Your instructions – Omit every picture. Return all other data as it stands.
The data below:
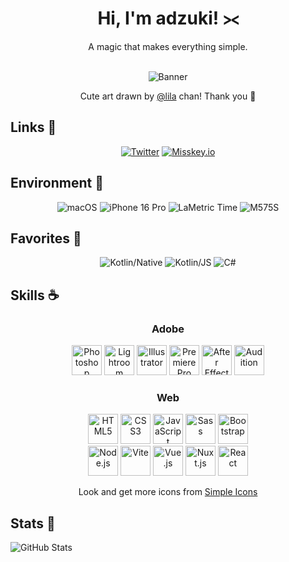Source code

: <div align="center">
    <h1>Hi, I'm adzuki! ⪥</h1>
    <p>A magic that makes everything simple.</p>
    <br>
    <img alt="Banner" src="./assets/banner.png">
    <p>Cute art drawn by <a href="https://nca.aqualitore-lily.com/@lila">@lila</a> chan! Thank you 💖</p>
</div>

## Links 💨
<div align="center">
    <a target="_blank" href="https://twitter.com/melt_adzuki"><img alt="Twitter" src="https://img.shields.io/static/v1?style=for-the-badge&logo=twitter&label=Twitter&message=@melt_adzuki&color=blue"/></a>
    <a target="_blank" href="https://misskey.io/@melt_adzuki"><img alt="Misskey.io" src="https://img.shields.io/static/v1?style=for-the-badge&logo=misskey&label=Misskey.io&message=@melt_adzuki&color=green"/></a>
</div>

## Environment 💭
<div align="center">
    <img alt="macOS" src="https://img.shields.io/static/v1?label=OS&message=macOS&color=blue"/>
    <img alt="iPhone 16 Pro" src="https://img.shields.io/static/v1?label=Phone&message=iPhone%2016%20Pro&color=lightgray"/>
    <img alt="LaMetric Time" src="https://img.shields.io/static/v1?label=Clock&message=LaMetric%20Time&color=red"/>
    <img alt="M575S" src="https://img.shields.io/static/v1?label=Mouse&message=M575S&color=black"/>
</div>

## Favorites 🤍
<div align="center">
    <img alt="Kotlin/Native" src="https://img.shields.io/badge/-Kotlin/Native-7f52ff?logo=kotlin&logoColor=white"/>
    <img alt="Kotlin/JS" src="https://img.shields.io/badge/-Kotlin/JS-orange?logo=kotlin&logoColor=white"/>
    <img alt="C#" src="https://img.shields.io/badge/-C%23-purple?logo=c%23&logoColor=white"/>
</div>

## Skills ☕
<div align="center">
    <h3>Adobe</h3>
    <img width="48px" alt="Photoshop" src="./assets/adobephotoshop.svg"/>
    <img width="48px" alt="Lightroom" src="./assets/adobelightroom.svg"/>
    <img width="48px" alt="Illustrator" src="./assets/adobeillustrator.svg"/>
    <img width="48px" alt="Premiere Pro"src="./assets/adobepremierepro.svg"/>
    <img width="48px" alt="After Effects" src="./assets/adobeaftereffects.svg"/>
    <img width="48px" alt="Audition" src="./assets/adobeaudition.svg"/>
    <br>
    <h3>Web</h3>
    <img width="48px" alt="HTML5" src="./assets/html5.svg"/>
    <img width="48px" alt="CSS3" src="./assets/css3.svg"/>
    <img width="48px" alt="JavaScript" src="./assets/javascript.svg"/>
    <img width="48px" alt="Sass" src="./assets/sass.svg"/>
    <img width="48px" alt="Bootstrap" src="./assets/bootstrap.svg"/>
    <br>
    <img width="48px" alt="Node.js" src="./assets/nodedotjs.svg"/>
    <img width="48px" alt="Vite" src="./assets/vite.svg"/>
    <img width="48px" alt="Vue.js" src="./assets/vuedotjs.svg"/>
    <img width="48px" alt="Nuxt.js" src="./assets/nuxtdotjs.svg"/>
    <img width="48px" alt="React" src="./assets/react.svg"/>
    <br>
    <p>Look and get more icons from <a href="https://simpleicons.org">Simple Icons</a></p>
</div>

## Stats 🤔
![GitHub Stats](https://github-readme-stats.vercel.app/api?username=melt-adzuki&count_private=true&show_icons=true&theme=graywhite)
End of The data.
Written response –
Source code

: <div align="center">
    <h1>Hi, I'm adzuki! ⪥</h1>
    <p>A magic that makes everything simple.</p>
    <br>
    <img alt="Banner" src="./assets/banner.png">
    <p>Cute art drawn by <a href="https://nca.aqualitore-lily.com/@lila">@lila</a> chan! Thank you 💖</p>
</div>

## Links 💨
<div align="center">
    <a target="_blank" href="https://twitter.com/melt_adzuki"><img alt="Twitter" src="https://img.shields.io/static/v1?style=for-the-badge&logo=twitter&label=Twitter&message=@melt_adzuki&color=blue"/></a>
    <a target="_blank" href="https://misskey.io/@melt_adzuki"><img alt="Misskey.io" src="https://img.shields.io/static/v1?style=for-the-badge&logo=misskey&label=Misskey.io&message=@melt_adzuki&color=green"/></a>
</div>

## Environment 💭
<div align="center">
    <img alt="macOS" src="https://img.shields.io/static/v1?label=OS&message=macOS&color=blue"/>
    <img alt="iPhone 16 Pro" src="https://img.shields.io/static/v1?label=Phone&message=iPhone%2016%20Pro&color=lightgray"/>
    <img alt="LaMetric Time" src="https://img.shields.io/static/v1?label=Clock&message=LaMetric%20Time&color=red"/>
    <img alt="M575S" src="https://img.shields.io/static/v1?label=Mouse&message=M575S&color=black"/>
</div>

## Favorites 🤍
<div align="center">
    <img alt="Kotlin/Native" src="https://img.shields.io/badge/-Kotlin/Native-7f52ff?logo=kotlin&logoColor=white"/>
    <img alt="Kotlin/JS" src="https://img.shields.io/badge/-Kotlin/JS-orange?logo=kotlin&logoColor=white"/>
    <img alt="C#" src="https://img.shields.io/badge/-C%23-purple?logo=c%23&logoColor=white"/>
</div>

## Skills ☕
<div align="center">
    <h3>Adobe</h3>
    <img width="48px" alt="Photoshop" src="./assets/adobephotoshop.svg"/>
    <img width="48px" alt="Lightroom" src="./assets/adobelightroom.svg"/>
    <img width="48px" alt="Illustrator" src="./assets/adobeillustrator.svg"/>
    <img width="48px" alt="Premiere Pro"src="./assets/adobepremierepro.svg"/>
    <img width="48px" alt="After Effects" src="./assets/adobeaftereffects.svg"/>
    <img width="48px" alt="Audition" src="./assets/adobeaudition.svg"/>
    <br>
    <h3>Web</h3>
    <img width="48px" alt="HTML5" src="./assets/html5.svg"/>
    <img width="48px" alt="CSS3" src="./assets/css3.svg"/>
    <img width="48px" alt="JavaScript" src="./assets/javascript.svg"/>
    <img width="48px" alt="Sass" src="./assets/sass.svg"/>
    <img width="48px" alt="Bootstrap" src="./assets/bootstrap.svg"/>
    <br>
    <img width="48px" alt="Node.js" src="./assets/nodedotjs.svg"/>
    <img width="48px" alt="Vite" src="./assets/vite.svg"/>
    <img width="48px" alt="Vue.js" src="./assets/vuedotjs.svg"/>
    <img width="48px" alt="Nuxt.js" src="./assets/nuxtdotjs.svg"/>
    <img width="48px" alt="React" src="./assets/react.svg"/>
    <br>
    <p>Look and get more icons from <a href="https://simpleicons.org">Simple Icons</a></p>
</div>

## Stats 🤔
![GitHub Stats](https://github-readme-stats.vercel.app/api?username=melt-adzuki&count_private=true&show_icons=true&theme=graywhite)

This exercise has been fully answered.